Aunque sí hay una Navidad que nos iguala. La de los sentimientos y las ausencias. Me decían el otro día en una notaría que estaban desbordados. Se unía el cruel papeleo de los que se van con el de quienes atisban el horizonte y, mirando de reojo el paso de los años, quieren poner en orden sus cosas.
Es esa Navidad que nos recuerda, especialmente en estos días de excesos y contradicciones, que son las personas las que dan sentido a la Navidad, no las cosas. La que nos ayuda a pararnos y echarles de menos. La que nos obliga a recordar lo realmente importante. Es la Navidad de los olores dulces de la infancia que se vuelven nostalgia y, sin saber muy bien cuándo pero sí por qué, es la Navidad de las sillas vacías.

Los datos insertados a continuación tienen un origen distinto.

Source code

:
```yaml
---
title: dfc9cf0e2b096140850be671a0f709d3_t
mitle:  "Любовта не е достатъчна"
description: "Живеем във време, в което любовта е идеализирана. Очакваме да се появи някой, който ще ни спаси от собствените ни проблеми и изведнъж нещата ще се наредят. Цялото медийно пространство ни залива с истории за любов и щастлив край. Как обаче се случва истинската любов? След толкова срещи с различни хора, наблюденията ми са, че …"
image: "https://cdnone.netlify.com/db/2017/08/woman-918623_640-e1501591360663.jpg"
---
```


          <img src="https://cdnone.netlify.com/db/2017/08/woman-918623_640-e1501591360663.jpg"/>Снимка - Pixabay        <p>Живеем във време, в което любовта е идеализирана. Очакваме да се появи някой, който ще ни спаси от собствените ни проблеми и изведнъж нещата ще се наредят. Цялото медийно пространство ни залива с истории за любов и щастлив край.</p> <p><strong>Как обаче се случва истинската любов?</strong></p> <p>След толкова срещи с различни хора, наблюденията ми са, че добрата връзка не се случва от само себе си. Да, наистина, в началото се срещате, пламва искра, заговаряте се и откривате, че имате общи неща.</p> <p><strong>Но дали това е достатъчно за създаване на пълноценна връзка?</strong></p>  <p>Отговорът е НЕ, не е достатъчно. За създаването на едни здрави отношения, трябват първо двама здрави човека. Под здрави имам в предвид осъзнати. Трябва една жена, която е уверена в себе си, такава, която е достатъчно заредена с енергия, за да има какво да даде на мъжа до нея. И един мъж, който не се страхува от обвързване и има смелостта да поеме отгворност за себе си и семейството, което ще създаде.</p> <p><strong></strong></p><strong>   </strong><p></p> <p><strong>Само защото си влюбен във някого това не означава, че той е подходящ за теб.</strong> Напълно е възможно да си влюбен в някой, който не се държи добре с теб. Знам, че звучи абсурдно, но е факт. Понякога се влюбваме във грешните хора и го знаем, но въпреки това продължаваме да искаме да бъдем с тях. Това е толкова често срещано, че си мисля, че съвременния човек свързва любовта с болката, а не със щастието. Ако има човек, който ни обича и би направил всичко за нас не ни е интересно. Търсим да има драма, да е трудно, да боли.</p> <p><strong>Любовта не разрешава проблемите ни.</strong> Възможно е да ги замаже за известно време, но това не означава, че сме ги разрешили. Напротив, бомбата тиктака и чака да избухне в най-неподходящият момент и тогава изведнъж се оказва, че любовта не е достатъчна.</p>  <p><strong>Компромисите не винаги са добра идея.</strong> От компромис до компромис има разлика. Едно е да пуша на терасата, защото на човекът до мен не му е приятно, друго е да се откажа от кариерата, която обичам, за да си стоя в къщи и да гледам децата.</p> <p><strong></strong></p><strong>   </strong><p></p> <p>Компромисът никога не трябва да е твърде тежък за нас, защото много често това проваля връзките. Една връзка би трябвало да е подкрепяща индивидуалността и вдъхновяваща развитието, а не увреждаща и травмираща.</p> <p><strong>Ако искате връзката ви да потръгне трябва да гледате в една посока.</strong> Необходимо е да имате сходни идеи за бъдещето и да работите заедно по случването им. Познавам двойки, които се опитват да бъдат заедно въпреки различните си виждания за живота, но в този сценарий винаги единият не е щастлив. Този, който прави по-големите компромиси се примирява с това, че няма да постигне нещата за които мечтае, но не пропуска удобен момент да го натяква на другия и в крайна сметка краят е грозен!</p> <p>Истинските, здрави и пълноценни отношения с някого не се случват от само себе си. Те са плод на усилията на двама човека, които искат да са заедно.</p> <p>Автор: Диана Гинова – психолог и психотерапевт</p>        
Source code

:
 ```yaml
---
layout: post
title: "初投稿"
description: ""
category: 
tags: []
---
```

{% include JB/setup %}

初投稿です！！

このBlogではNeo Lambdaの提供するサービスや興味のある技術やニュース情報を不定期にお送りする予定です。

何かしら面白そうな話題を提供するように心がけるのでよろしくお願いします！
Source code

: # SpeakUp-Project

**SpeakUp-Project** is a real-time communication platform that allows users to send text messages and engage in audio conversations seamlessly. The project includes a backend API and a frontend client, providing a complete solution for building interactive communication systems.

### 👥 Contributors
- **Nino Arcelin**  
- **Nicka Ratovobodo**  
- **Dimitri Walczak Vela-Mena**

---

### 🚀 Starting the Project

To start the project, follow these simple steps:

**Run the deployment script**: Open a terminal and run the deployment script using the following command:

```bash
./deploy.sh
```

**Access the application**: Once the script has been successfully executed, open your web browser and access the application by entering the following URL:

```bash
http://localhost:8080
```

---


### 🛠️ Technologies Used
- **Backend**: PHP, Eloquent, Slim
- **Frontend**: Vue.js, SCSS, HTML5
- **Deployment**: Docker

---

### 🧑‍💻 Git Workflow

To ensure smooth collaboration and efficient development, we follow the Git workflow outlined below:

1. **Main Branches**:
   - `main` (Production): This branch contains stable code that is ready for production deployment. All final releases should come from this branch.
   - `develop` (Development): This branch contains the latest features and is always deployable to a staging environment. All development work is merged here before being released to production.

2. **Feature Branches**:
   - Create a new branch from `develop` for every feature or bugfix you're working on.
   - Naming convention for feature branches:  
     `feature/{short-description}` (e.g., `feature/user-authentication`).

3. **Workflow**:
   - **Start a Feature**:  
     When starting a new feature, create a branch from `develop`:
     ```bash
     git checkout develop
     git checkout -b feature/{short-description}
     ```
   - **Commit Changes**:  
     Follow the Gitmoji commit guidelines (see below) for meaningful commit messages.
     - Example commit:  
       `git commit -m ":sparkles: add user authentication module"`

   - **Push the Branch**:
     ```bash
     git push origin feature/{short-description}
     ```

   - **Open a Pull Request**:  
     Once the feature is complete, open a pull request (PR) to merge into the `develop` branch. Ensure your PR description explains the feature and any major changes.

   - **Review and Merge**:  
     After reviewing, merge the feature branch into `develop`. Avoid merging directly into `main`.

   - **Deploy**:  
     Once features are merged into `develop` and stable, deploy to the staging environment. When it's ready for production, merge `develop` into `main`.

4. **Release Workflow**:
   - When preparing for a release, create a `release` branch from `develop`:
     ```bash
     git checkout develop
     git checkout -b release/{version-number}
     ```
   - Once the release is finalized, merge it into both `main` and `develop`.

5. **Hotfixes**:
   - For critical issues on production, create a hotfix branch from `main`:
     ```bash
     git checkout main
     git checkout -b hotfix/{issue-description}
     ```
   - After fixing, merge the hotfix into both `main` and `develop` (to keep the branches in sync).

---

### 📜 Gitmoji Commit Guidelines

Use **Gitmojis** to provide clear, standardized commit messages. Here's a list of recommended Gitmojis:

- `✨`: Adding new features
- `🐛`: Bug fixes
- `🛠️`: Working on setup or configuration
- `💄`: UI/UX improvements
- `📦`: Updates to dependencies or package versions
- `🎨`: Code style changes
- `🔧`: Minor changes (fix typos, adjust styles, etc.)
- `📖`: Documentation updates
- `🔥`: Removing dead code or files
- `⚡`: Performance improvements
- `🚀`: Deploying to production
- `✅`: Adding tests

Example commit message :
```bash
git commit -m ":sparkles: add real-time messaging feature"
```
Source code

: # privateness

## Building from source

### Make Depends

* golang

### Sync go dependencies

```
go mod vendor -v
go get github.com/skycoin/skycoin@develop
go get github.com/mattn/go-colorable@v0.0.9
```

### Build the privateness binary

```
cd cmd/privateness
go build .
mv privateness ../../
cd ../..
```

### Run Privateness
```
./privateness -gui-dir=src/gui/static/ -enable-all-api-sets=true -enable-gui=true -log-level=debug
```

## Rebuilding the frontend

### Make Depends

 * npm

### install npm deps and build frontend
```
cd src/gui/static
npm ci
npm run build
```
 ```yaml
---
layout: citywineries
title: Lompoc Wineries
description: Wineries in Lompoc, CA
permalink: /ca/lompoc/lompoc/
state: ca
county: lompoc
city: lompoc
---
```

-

Cuesta saber si la crispación la hemos alimentado entre todos y ha saltado a la política o es en las esferas del poder donde tiene su cobijo. Poco importa. No le guardemos un sitio en nuestras mesas. En memoria de los que no están, por respeto a los que están. No merece la pena. Ya lo escribió Oscar Wilde: la vida es demasiado importante para tomársela en serio.